MXene‐Based Conductive Organohydrogels with Long‐Term Environmental Stability and Multifunctionality

Conductive hydrogels are promising interface materials utilized in bioelectronics for human–machine interactions. However, the low‐temperature induced freezing problem and water evaporation‐induced structural failures have significantly hindered their practical applications. To address these problems, herein, an elaborately designed nanocomposite organohydrogel is fabricated by introducing highly conductive MXene nanosheets into a tannic acid‐decorated cellulose nanofibrils/polyacrylamide hybrid gel network infiltrated with glycerol (Gly)/water binary solvent.
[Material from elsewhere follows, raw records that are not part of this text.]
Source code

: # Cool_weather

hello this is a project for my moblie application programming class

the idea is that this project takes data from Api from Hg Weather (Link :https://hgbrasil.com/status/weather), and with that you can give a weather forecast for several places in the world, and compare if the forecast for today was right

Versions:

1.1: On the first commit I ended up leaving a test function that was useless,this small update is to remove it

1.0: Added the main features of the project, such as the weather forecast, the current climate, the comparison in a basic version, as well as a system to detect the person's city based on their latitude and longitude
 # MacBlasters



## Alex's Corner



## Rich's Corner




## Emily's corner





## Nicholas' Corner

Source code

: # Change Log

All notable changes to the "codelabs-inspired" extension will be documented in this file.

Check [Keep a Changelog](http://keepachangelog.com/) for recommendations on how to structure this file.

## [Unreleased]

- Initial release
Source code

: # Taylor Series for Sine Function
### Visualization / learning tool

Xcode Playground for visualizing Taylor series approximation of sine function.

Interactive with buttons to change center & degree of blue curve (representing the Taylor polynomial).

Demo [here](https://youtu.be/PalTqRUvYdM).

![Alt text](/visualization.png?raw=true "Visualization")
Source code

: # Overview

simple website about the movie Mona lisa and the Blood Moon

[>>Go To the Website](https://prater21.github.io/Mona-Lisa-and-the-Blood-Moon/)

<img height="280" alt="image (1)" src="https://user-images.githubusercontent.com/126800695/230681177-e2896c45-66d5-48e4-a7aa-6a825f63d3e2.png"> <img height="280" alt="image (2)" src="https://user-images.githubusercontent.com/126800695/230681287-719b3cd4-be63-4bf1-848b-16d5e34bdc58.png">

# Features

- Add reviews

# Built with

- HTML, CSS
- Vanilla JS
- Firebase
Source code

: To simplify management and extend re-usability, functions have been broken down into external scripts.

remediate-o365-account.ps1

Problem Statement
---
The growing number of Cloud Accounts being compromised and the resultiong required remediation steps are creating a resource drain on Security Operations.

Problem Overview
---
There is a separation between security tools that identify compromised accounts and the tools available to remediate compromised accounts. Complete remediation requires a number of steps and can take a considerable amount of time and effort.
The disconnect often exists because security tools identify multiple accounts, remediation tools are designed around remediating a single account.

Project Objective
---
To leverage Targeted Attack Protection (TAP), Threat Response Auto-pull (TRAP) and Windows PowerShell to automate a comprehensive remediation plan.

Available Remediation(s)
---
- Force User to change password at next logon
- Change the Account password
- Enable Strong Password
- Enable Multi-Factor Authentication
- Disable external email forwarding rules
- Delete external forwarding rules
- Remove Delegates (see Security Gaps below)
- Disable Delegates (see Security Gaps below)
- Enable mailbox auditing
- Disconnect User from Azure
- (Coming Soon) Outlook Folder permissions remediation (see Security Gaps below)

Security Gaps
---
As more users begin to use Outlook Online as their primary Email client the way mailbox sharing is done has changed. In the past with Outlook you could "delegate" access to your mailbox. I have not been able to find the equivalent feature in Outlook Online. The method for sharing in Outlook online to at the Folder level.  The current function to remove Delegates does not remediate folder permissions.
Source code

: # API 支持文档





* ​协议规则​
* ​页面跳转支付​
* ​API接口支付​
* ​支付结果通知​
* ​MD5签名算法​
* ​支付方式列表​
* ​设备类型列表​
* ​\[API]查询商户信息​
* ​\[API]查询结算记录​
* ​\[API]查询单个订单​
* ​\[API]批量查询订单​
Owing to the introduction of Gly, the as‐prepared organohydrogel demonstrates an outstanding flexibility and electrical conductivity under a wide temperature spectrum (from −36 to 60 °C), and exhibits long‐term stability in an open environment (>7 days). Additionally, the dynamic catechol‐borate ester bonds, along with the readily formed hydrogen bonds between the water and Gly molecules, further endow the organohydrogel with excellent stretchability (≈1500% strain), high tissue adhesiveness, and self‐healing properties. The favorable environmental stability and broad working strain range (≈500% strain); together with high sensitivity (gauge factor of 8.21) make this organohydrogel a promising candidate for both large and subtle motion monitoring. A conductive nanocomposite organohydrogel with excellent environmental stability, ultrastretchablility, self‐adhesiveness, and self‐healing properties is fabricated by introducing tannic acid‐decorated cellulose nanofibrils and conductive MXene nanosheets into a covalently crosslinked polyacrylamid network infiltrated with Gly/water binary‐solvent. Given the unique hybrid network design and facile fabrication process, this work provides a promising candidate for wearable electronic sensors.